§ **Problem requirements**: An image-free, exact copy of the records below is required.

[Dataset entries]
------------------------------

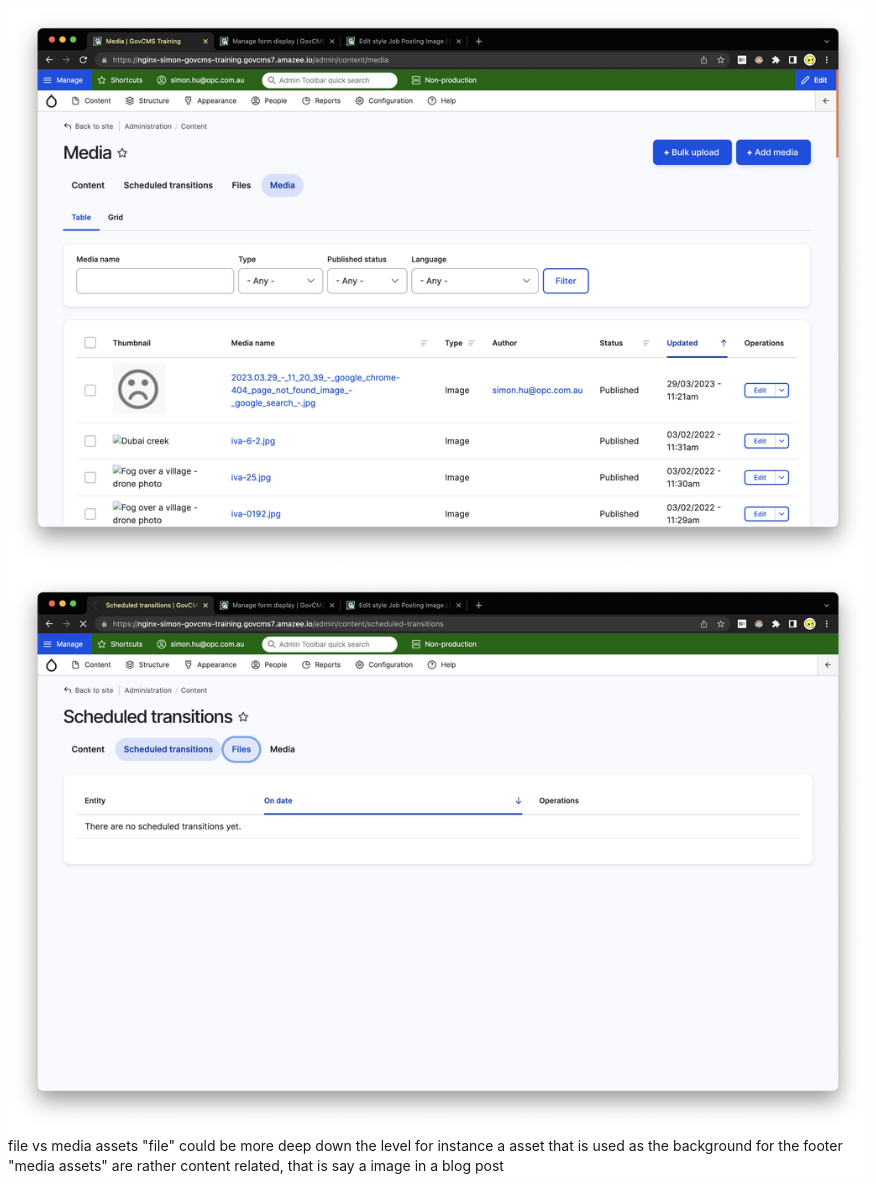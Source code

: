 ![](2023.03.29%20-%2013_45_01%20-%20%20[Google%20Chrome-Media%20%20GovCMS%20Training]%20-.jpg)![](DraggedImage-1.png)
file vs media assets
"file" could be more deep down the level for instance a asset that is used as the background for the footer
"media assets" are rather content related, that is say a image in a blog post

------------------------------

§ **Reply**:
Source code

: ![](2023.03.29%20-%2013_45_01%20-%20%20[Google%20Chrome-Media%20%20GovCMS%20Training]%20-.jpg)![](DraggedImage-1.png)
file vs media assets
"file" could be more deep down the level for instance a asset that is used as the background for the footer
"media assets" are rather content related, that is say a image in a blog post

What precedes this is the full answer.